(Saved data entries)

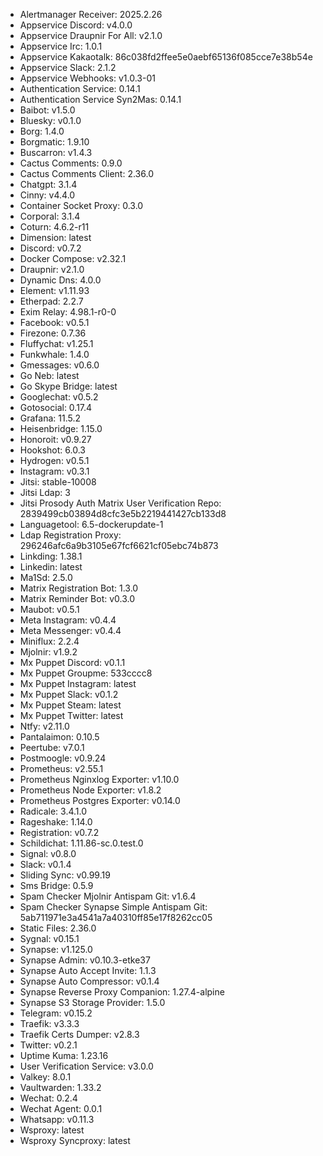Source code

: * Alertmanager Receiver: 2025.2.26
* Appservice Discord: v4.0.0
* Appservice Draupnir For All: v2.1.0
* Appservice Irc: 1.0.1
* Appservice Kakaotalk: 86c038fd2ffee5e0aebf65136f085cce7e38b54e
* Appservice Slack: 2.1.2
* Appservice Webhooks: v1.0.3-01
* Authentication Service: 0.14.1
* Authentication Service Syn2Mas: 0.14.1
* Baibot: v1.5.0
* Bluesky: v0.1.0
* Borg: 1.4.0
* Borgmatic: 1.9.10
* Buscarron: v1.4.3
* Cactus Comments: 0.9.0
* Cactus Comments Client: 2.36.0
* Chatgpt: 3.1.4
* Cinny: v4.4.0
* Container Socket Proxy: 0.3.0
* Corporal: 3.1.4
* Coturn: 4.6.2-r11
* Dimension: latest
* Discord: v0.7.2
* Docker Compose: v2.32.1
* Draupnir: v2.1.0
* Dynamic Dns: 4.0.0
* Element: v1.11.93
* Etherpad: 2.2.7
* Exim Relay: 4.98.1-r0-0
* Facebook: v0.5.1
* Firezone: 0.7.36
* Fluffychat: v1.25.1
* Funkwhale: 1.4.0
* Gmessages: v0.6.0
* Go Neb: latest
* Go Skype Bridge: latest
* Googlechat: v0.5.2
* Gotosocial: 0.17.4
* Grafana: 11.5.2
* Heisenbridge: 1.15.0
* Honoroit: v0.9.27
* Hookshot: 6.0.3
* Hydrogen: v0.5.1
* Instagram: v0.3.1
* Jitsi: stable-10008
* Jitsi Ldap: 3
* Jitsi Prosody Auth Matrix User Verification Repo: 2839499cb03894d8cfc3e5b2219441427cb133d8
* Languagetool: 6.5-dockerupdate-1
* Ldap Registration Proxy: 296246afc6a9b3105e67fcf6621cf05ebc74b873
* Linkding: 1.38.1
* Linkedin: latest
* Ma1Sd: 2.5.0
* Matrix Registration Bot: 1.3.0
* Matrix Reminder Bot: v0.3.0
* Maubot: v0.5.1
* Meta Instagram: v0.4.4
* Meta Messenger: v0.4.4
* Miniflux: 2.2.4
* Mjolnir: v1.9.2
* Mx Puppet Discord: v0.1.1
* Mx Puppet Groupme: 533cccc8
* Mx Puppet Instagram: latest
* Mx Puppet Slack: v0.1.2
* Mx Puppet Steam: latest
* Mx Puppet Twitter: latest
* Ntfy: v2.11.0
* Pantalaimon: 0.10.5
* Peertube: v7.0.1
* Postmoogle: v0.9.24
* Prometheus: v2.55.1
* Prometheus Nginxlog Exporter: v1.10.0
* Prometheus Node Exporter: v1.8.2
* Prometheus Postgres Exporter: v0.14.0
* Radicale: 3.4.1.0
* Rageshake: 1.14.0
* Registration: v0.7.2
* Schildichat: 1.11.86-sc.0.test.0
* Signal: v0.8.0
* Slack: v0.1.4
* Sliding Sync: v0.99.19
* Sms Bridge: 0.5.9
* Spam Checker Mjolnir Antispam Git: v1.6.4
* Spam Checker Synapse Simple Antispam Git: 5ab711971e3a4541a7a40310ff85e17f8262cc05
* Static Files: 2.36.0
* Sygnal: v0.15.1
* Synapse: v1.125.0
* Synapse Admin: v0.10.3-etke37
* Synapse Auto Accept Invite: 1.1.3
* Synapse Auto Compressor: v0.1.4
* Synapse Reverse Proxy Companion: 1.27.4-alpine
* Synapse S3 Storage Provider: 1.5.0
* Telegram: v0.15.2
* Traefik: v3.3.3
* Traefik Certs Dumper: v2.8.3
* Twitter: v0.2.1
* Uptime Kuma: 1.23.16
* User Verification Service: v3.0.0
* Valkey: 8.0.1
* Vaultwarden: 1.33.2
* Wechat: 0.2.4
* Wechat Agent: 0.0.1
* Whatsapp: v0.11.3
* Wsproxy: latest
* Wsproxy Syncproxy: latest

Task statement: Output the records above exactly; leave out the pictures.

Exercise answer:
Source code

: * Alertmanager Receiver: 2025.2.26
* Appservice Discord: v4.0.0
* Appservice Draupnir For All: v2.1.0
* Appservice Irc: 1.0.1
* Appservice Kakaotalk: 86c038fd2ffee5e0aebf65136f085cce7e38b54e
* Appservice Slack: 2.1.2
* Appservice Webhooks: v1.0.3-01
* Authentication Service: 0.14.1
* Authentication Service Syn2Mas: 0.14.1
* Baibot: v1.5.0
* Bluesky: v0.1.0
* Borg: 1.4.0
* Borgmatic: 1.9.10
* Buscarron: v1.4.3
* Cactus Comments: 0.9.0
* Cactus Comments Client: 2.36.0
* Chatgpt: 3.1.4
* Cinny: v4.4.0
* Container Socket Proxy: 0.3.0
* Corporal: 3.1.4
* Coturn: 4.6.2-r11
* Dimension: latest
* Discord: v0.7.2
* Docker Compose: v2.32.1
* Draupnir: v2.1.0
* Dynamic Dns: 4.0.0
* Element: v1.11.93
* Etherpad: 2.2.7
* Exim Relay: 4.98.1-r0-0
* Facebook: v0.5.1
* Firezone: 0.7.36
* Fluffychat: v1.25.1
* Funkwhale: 1.4.0
* Gmessages: v0.6.0
* Go Neb: latest
* Go Skype Bridge: latest
* Googlechat: v0.5.2
* Gotosocial: 0.17.4
* Grafana: 11.5.2
* Heisenbridge: 1.15.0
* Honoroit: v0.9.27
* Hookshot: 6.0.3
* Hydrogen: v0.5.1
* Instagram: v0.3.1
* Jitsi: stable-10008
* Jitsi Ldap: 3
* Jitsi Prosody Auth Matrix User Verification Repo: 2839499cb03894d8cfc3e5b2219441427cb133d8
* Languagetool: 6.5-dockerupdate-1
* Ldap Registration Proxy: 296246afc6a9b3105e67fcf6621cf05ebc74b873
* Linkding: 1.38.1
* Linkedin: latest
* Ma1Sd: 2.5.0
* Matrix Registration Bot: 1.3.0
* Matrix Reminder Bot: v0.3.0
* Maubot: v0.5.1
* Meta Instagram: v0.4.4
* Meta Messenger: v0.4.4
* Miniflux: 2.2.4
* Mjolnir: v1.9.2
* Mx Puppet Discord: v0.1.1
* Mx Puppet Groupme: 533cccc8
* Mx Puppet Instagram: latest
* Mx Puppet Slack: v0.1.2
* Mx Puppet Steam: latest
* Mx Puppet Twitter: latest
* Ntfy: v2.11.0
* Pantalaimon: 0.10.5
* Peertube: v7.0.1
* Postmoogle: v0.9.24
* Prometheus: v2.55.1
* Prometheus Nginxlog Exporter: v1.10.0
* Prometheus Node Exporter: v1.8.2
* Prometheus Postgres Exporter: v0.14.0
* Radicale: 3.4.1.0
* Rageshake: 1.14.0
* Registration: v0.7.2
* Schildichat: 1.11.86-sc.0.test.0
* Signal: v0.8.0
* Slack: v0.1.4
* Sliding Sync: v0.99.19
* Sms Bridge: 0.5.9
* Spam Checker Mjolnir Antispam Git: v1.6.4
* Spam Checker Synapse Simple Antispam Git: 5ab711971e3a4541a7a40310ff85e17f8262cc05
* Static Files: 2.36.0
* Sygnal: v0.15.1
* Synapse: v1.125.0
* Synapse Admin: v0.10.3-etke37
* Synapse Auto Accept Invite: 1.1.3
* Synapse Auto Compressor: v0.1.4
* Synapse Reverse Proxy Companion: 1.27.4-alpine
* Synapse S3 Storage Provider: 1.5.0
* Telegram: v0.15.2
* Traefik: v3.3.3
* Traefik Certs Dumper: v2.8.3
* Twitter: v0.2.1
* Uptime Kuma: 1.23.16
* User Verification Service: v3.0.0
* Valkey: 8.0.1
* Vaultwarden: 1.33.2
* Wechat: 0.2.4
* Wechat Agent: 0.0.1
* Whatsapp: v0.11.3
* Wsproxy: latest
* Wsproxy Syncproxy: latest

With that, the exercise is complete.